(Saved data entries)
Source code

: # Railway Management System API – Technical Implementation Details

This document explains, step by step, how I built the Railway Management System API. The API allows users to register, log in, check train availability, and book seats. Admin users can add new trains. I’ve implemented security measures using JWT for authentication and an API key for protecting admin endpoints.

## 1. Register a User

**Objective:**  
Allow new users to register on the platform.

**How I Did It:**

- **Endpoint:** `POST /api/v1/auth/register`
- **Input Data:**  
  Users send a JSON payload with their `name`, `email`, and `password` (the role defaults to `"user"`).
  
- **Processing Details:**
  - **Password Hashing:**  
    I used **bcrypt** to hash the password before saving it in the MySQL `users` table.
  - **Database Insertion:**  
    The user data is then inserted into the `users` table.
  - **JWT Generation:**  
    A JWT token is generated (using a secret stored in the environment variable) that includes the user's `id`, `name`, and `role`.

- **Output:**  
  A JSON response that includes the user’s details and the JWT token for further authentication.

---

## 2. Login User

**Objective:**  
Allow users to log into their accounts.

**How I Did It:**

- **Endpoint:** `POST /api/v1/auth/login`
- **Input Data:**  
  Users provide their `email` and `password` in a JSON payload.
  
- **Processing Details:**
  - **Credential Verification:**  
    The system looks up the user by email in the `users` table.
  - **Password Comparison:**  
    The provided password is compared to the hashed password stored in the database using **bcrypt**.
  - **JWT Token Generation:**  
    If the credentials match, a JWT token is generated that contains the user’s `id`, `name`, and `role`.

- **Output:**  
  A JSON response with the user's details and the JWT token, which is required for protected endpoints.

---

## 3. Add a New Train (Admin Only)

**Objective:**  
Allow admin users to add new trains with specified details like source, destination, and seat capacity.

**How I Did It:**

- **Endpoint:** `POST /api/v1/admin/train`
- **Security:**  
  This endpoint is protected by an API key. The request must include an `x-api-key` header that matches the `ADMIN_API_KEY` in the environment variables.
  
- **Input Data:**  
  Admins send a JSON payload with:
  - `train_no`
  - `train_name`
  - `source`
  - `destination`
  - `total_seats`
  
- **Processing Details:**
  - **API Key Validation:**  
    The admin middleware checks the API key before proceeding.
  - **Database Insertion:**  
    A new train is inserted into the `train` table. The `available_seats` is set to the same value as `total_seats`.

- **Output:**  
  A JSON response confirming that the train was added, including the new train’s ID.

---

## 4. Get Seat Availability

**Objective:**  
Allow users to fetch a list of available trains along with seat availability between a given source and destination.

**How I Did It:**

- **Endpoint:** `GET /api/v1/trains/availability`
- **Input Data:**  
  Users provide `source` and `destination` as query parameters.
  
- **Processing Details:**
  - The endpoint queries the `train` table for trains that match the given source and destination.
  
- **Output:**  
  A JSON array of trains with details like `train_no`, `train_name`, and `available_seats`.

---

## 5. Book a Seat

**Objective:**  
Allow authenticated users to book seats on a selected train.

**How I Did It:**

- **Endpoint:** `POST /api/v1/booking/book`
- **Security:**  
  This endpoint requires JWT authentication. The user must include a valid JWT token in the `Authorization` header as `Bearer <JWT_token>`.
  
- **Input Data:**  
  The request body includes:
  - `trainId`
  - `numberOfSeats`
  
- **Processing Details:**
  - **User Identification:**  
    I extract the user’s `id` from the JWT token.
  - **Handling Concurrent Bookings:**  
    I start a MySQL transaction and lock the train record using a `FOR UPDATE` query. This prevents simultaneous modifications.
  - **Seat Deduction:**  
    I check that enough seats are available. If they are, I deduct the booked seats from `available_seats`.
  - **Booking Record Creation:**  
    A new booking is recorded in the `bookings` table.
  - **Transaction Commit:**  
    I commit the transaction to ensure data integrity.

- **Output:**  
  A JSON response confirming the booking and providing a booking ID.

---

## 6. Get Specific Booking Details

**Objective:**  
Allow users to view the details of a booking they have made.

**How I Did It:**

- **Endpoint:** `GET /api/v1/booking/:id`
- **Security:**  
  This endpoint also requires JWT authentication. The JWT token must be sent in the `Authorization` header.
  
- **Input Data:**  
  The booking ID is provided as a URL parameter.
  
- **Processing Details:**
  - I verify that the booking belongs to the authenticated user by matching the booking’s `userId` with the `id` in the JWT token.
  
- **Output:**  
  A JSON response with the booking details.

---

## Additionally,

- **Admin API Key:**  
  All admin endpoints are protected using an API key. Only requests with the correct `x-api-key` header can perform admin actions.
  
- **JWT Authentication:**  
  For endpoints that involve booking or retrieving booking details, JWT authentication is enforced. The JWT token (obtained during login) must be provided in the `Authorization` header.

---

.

...

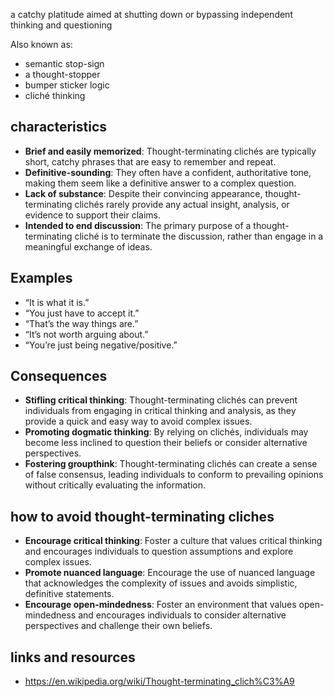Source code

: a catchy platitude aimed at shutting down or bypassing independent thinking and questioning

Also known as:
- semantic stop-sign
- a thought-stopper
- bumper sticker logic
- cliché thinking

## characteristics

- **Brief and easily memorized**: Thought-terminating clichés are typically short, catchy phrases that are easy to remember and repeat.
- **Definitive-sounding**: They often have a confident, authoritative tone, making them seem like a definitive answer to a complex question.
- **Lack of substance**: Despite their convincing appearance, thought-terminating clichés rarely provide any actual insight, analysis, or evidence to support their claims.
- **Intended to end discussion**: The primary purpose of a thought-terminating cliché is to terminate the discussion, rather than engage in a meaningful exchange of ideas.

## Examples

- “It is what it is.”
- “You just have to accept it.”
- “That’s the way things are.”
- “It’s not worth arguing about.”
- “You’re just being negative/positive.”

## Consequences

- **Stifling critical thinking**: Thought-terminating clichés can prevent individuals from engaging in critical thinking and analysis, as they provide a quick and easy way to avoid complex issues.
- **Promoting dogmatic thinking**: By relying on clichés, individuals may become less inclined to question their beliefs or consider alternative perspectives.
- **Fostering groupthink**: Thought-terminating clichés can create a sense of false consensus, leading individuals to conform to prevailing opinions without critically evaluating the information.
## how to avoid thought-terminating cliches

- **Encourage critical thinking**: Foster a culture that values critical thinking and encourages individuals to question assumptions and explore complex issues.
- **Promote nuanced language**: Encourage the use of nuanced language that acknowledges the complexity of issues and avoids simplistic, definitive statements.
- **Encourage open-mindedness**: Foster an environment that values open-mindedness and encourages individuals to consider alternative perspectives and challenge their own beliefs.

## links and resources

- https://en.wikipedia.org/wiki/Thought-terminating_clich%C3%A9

Exercise prompt = Scan the data above and report each line in which "easy" is present.

Output of the task =
- **Brief and easily memorized**: Thought-terminating clichés are typically short, catchy phrases that are easy to remember and repeat.
- **Stifling critical thinking**: Thought-terminating clichés can prevent individuals from engaging in critical thinking and analysis, as they provide a quick and easy way to avoid complex issues.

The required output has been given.